Después de aproximadamente un mes de ese aislamiento, finalmente progresaron en diferentes experimentos. A pesar de la ligera aprensión que Komaeda sentía en el fondo de su mente, no eran cosas difíciles. Cada vez que le pedían que hiciera algo, sonreían ampliamente, pero no era la misma sonrisa que le había dado un investigador. Sus sonrisas no le recordaban en absoluto a sus compañeros de clase. Sus ojos parecían poseídos por el deseo de investigarlo.
Jugaron con él.
Le dieron dados y le pidieron que tirara números específicos. Finalmente, su buena suerte pudo brillar. Si pedían seis, él tiraba seis en todos los dados que quisieran. Si querían unos, los tiraba. También podía hacer cualquier combinación.
Tenía que recordarles que era sólo su suerte. No hacía nada especial para cambiar el resultado de sus tiradas.
Tocaban piedra, papel o tijera con él. Luego lo volvieron a realizar, con los ojos vendados. Si tiraban papel, él tiraba tijeras. Era así de simple. No importaba si le vendaban los ojos o no, porque sabía que su suerte siempre prevalecería en una situación de tan baja apuesta.

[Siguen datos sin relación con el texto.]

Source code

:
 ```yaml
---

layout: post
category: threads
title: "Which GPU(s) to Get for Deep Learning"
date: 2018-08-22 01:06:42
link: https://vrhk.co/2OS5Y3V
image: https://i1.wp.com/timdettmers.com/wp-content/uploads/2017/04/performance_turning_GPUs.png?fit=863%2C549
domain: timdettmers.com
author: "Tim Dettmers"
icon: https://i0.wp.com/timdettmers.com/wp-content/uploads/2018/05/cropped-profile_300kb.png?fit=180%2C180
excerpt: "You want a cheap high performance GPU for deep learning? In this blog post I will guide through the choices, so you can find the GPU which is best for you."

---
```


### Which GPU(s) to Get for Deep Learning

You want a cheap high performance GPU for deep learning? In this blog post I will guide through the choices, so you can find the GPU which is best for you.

Le pidieron que jugara a los dardos. Siempre daba en el blanco, incluso con los ojos vendados.
Pero, eventualmente, sus peticiones se volvieron más difíciles de aceptar. En el momento en que mostró dudas, le recordaron que no tenía otra opción. Si necesitaba tiempo, entonces lo esperarían, pero no lo harían para siempre, decididos a progresar en sus experimentos. Todo por el bien de la esperanza.
Mientras se recordara a sí mismo eso... Que todo era por el bien de dar a luz una esperanza aún mayor...
...le facilitaba aceptar lo que ellos querían que hiciera. No tenía elección, pero...
No, no tenía elección en absoluto, pero...
Si era por la esperanza, entonces estaba bien. Estaba bien. Todo fue por el bien de esa persona. Como el premio que esperaba en la línea de meta, esa persona estaría allí al final cuando todos sus experimentos terminaran. Así que estaba bien. Komaeda sabía que podía seguir aguantando cualquier cosa por una promesa como esa.
Le pidieron que volviera a jugar a los dardos.
Prometieron que no le dolería demasiado.
Incluso con la promesa de esperanza en su corazón, Komaeda todavía se estremecía cada vez que un dardo golpeaba el tablero detrás de su cabeza.